## What this task involves
Reproduce exactly, and only, the lines below from the one containing "Women Who code" through the one containing "We focus on".

········

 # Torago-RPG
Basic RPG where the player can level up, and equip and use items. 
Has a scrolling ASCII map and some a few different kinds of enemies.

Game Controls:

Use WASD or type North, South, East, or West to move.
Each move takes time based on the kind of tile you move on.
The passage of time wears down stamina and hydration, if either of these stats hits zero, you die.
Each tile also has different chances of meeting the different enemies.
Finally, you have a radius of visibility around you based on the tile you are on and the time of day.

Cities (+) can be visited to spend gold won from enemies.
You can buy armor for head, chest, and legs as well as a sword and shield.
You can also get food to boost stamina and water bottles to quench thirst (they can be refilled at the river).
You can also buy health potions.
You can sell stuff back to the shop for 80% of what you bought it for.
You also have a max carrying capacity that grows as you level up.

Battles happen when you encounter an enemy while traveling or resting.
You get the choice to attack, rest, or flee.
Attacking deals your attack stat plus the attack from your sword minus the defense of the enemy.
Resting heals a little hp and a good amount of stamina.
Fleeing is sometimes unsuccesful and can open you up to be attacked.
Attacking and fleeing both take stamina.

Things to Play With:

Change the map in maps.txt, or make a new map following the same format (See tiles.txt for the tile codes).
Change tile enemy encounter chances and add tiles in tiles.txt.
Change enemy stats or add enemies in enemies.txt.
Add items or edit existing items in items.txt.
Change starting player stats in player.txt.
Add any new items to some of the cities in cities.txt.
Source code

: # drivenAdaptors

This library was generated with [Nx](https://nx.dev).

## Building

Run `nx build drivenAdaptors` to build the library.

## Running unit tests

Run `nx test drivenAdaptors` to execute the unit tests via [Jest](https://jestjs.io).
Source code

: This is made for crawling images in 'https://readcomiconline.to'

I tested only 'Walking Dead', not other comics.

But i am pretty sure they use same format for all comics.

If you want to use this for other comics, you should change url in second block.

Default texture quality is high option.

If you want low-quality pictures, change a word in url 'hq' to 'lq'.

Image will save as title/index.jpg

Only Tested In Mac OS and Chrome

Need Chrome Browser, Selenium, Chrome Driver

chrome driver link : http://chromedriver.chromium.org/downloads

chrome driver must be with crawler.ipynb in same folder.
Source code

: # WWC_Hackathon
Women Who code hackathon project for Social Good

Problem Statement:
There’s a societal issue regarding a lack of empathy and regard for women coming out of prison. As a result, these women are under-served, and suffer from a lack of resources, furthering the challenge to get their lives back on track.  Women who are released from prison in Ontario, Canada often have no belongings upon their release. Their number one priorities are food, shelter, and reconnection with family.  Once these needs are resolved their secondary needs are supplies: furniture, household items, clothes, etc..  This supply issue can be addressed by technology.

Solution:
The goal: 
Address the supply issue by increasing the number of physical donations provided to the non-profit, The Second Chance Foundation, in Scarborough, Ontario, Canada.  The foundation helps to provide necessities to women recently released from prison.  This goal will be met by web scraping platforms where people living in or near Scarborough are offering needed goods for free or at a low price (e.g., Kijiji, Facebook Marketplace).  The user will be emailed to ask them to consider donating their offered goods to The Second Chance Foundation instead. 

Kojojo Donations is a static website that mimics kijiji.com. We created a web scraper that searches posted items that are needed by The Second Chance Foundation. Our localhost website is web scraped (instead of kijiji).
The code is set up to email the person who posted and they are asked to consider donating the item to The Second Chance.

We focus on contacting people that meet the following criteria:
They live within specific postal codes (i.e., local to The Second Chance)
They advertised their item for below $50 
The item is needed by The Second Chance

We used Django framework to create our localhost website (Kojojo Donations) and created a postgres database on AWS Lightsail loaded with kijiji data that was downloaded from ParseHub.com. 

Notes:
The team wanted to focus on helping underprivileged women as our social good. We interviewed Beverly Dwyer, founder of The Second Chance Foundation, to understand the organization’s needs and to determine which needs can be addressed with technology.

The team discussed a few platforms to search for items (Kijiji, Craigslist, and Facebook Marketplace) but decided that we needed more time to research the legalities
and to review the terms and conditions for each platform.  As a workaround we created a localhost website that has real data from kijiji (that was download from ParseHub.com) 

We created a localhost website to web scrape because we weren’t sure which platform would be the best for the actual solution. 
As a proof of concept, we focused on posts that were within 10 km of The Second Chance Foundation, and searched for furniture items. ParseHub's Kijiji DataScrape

········

## Solution to this exercise
Women Who code hackathon project for Social Good

Problem Statement:
There’s a societal issue regarding a lack of empathy and regard for women coming out of prison. As a result, these women are under-served, and suffer from a lack of resources, furthering the challenge to get their lives back on track.  Women who are released from prison in Ontario, Canada often have no belongings upon their release. Their number one priorities are food, shelter, and reconnection with family.  Once these needs are resolved their secondary needs are supplies: furniture, household items, clothes, etc..  This supply issue can be addressed by technology.

Solution:
The goal: 
Address the supply issue by increasing the number of physical donations provided to the non-profit, The Second Chance Foundation, in Scarborough, Ontario, Canada.  The foundation helps to provide necessities to women recently released from prison.  This goal will be met by web scraping platforms where people living in or near Scarborough are offering needed goods for free or at a low price (e.g., Kijiji, Facebook Marketplace).  The user will be emailed to ask them to consider donating their offered goods to The Second Chance Foundation instead. 

Kojojo Donations is a static website that mimics kijiji.com. We created a web scraper that searches posted items that are needed by The Second Chance Foundation. Our localhost website is web scraped (instead of kijiji).
The code is set up to email the person who posted and they are asked to consider donating the item to The Second Chance.

We focus on contacting people that meet the following criteria:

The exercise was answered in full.